On my desk there’s a pot of jam, mounted importantly on a little block of wood. Looks delicious, but I’ve probably missed my opportunity to eat it. I won it at Global Game Jam in 2014, where I took my laptop to practice making music. As well as participating, I also play jam games, in my search for interesting indies. I love how designers can use limited time, scope and a unifying theme to explore bite-sized concepts that are artistic, mechanical or technical. Jam games do sometimes eventually become full indie titles. Or they demonstrate some useful new idea in its embryonic form.
The recent Resist Jam hinged on the theme of “resisting oppressive authoritarianism” as well as sub-themes like “this is how it feels” and “migration power.” Also prioritising concepts like hardware accessibility and localisation, the resulting games are varied, intriguing and of impressive quality. Just head to Resist Jam’s itch.io site and play directly from there. They’re all free to play.

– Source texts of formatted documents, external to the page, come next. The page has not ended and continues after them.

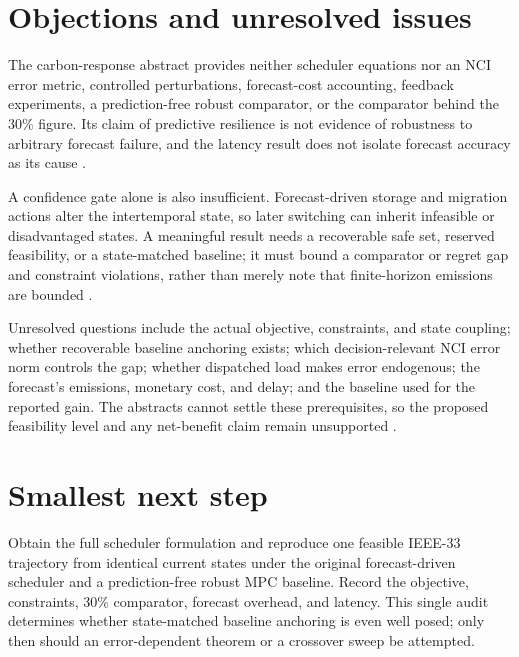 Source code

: \documentclass{article}
\begin{document}
\section{Objections and unresolved issues}

The carbon-response abstract provides neither scheduler equations nor an NCI error metric, controlled perturbations, forecast-cost accounting, feedback experiments, a prediction-free robust comparator, or the comparator behind the \(30\%\) figure.  Its claim of predictive resilience is not evidence of robustness to arbitrary forecast failure, and the latency result does not isolate forecast accuracy as its cause .

A confidence gate alone is also insufficient.  Forecast-driven storage and migration actions alter the intertemporal state, so later switching can inherit infeasible or disadvantaged states.  A meaningful result needs a recoverable safe set, reserved feasibility, or a state-matched baseline; it must bound a comparator or regret gap and constraint violations, rather than merely note that finite-horizon emissions are bounded .

Unresolved questions include the actual objective, constraints, and state coupling; whether recoverable baseline anchoring exists; which decision-relevant NCI error norm controls the gap; whether dispatched load makes error endogenous; the forecast's emissions, monetary cost, and delay; and the baseline used for the reported gain.  The abstracts cannot settle these prerequisites, so the proposed feasibility level and any net-benefit claim remain unsupported .

\section{Smallest next step}

Obtain the full scheduler formulation and reproduce one feasible IEEE-33 trajectory from identical current states under the original forecast-driven scheduler and a prediction-free robust MPC baseline.  Record the objective, constraints, \(30\%\) comparator, forecast overhead, and latency.  This single audit determines whether state-matched baseline anchoring is even well posed; only then should an error-dependent theorem or a crossover sweep be attempted.
\end{document}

Games like Tending the Resistance, where you water flowers and watch the butterflies, make their point incredibly simply. Others combine uncomplicated mechanics with deeper story. I particularly enjoyed Facts and Futures, which rewarded signal matching tasks with an enigmatic narrative, delivered by evocative voice acting.

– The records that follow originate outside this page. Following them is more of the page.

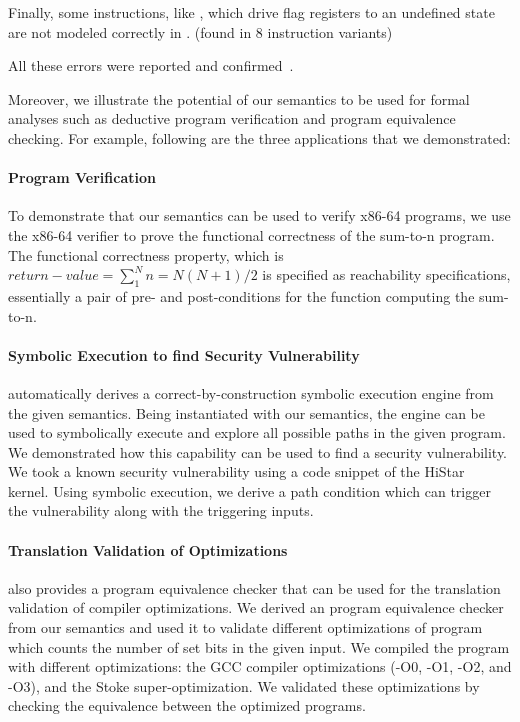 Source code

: Finally, some instructions, like , which drive flag registers to an undefined state are not modeled correctly in \Stoke.    (found in $8$ instruction variants)

All these errors were reported and confirmed~\cite{BugStoke983,BugStoke986}.

\vspace{4pt}
Moreover, we illustrate the potential of our semantics to be used for formal analyses such as deductive program verification and program equivalence checking. For example, following are the three applications that we demonstrated:

\paragraph{Program Verification} To demonstrate that our semantics can be used to verify
x86-64 programs, we use the x86-64 verifier to prove the
functional correctness of the sum-to-n program. The functional correctness
property, which is $return-value = \sum_1^N n = N (N + 1) / {2}$ is specified as reachability specifications, essentially a pair of pre- and post-conditions for the function computing the sum-to-n.

\paragraph{Symbolic Execution to find Security Vulnerability}
\K automatically derives a correct-by-construction symbolic execution engine from the given semantics.
Being instantiated with our semantics, the engine can be used to symbolically execute and explore all possible paths in the given \ISA program.
We demonstrated how this capability can be used to find a  security vulnerability. We took a known security vulnerability using a code snippet of the HiStar~\cite{HiStar:2006} kernel. Using symbolic execution, we derive a path condition which can trigger the  vulnerability along with the triggering inputs.

\paragraph{Translation Validation of Optimizations}
\K also provides a program equivalence checker that can be used for the translation validation of compiler optimizations.
We derived an \ISA program equivalence checker from our semantics and used it to validate different optimizations of  program which counts the number of set bits in the given input. We compiled the program with different optimizations: the GCC compiler optimizations (-O0, -O1, -O2, and -O3), and the Stoke super-optimization. We validated these optimizations by checking the equivalence between the optimized programs.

Illegal Alien saw my little character hopelessly trying to earn money making pizza while people were shooting at them. I have no idea if the game can be beaten, but I did try. In Swamp Alchemy, I combined a skull with a mushroom to make a race of forest imps that society promptly marginalised and segregated. I left feeling like a defeated god. In Love Thy Neighbour, a nicely written text adventure, I explored a person’s memories and past. Somebody is Listening is like a simple Hacknet, where you investigate a crime by noticing who is calling who.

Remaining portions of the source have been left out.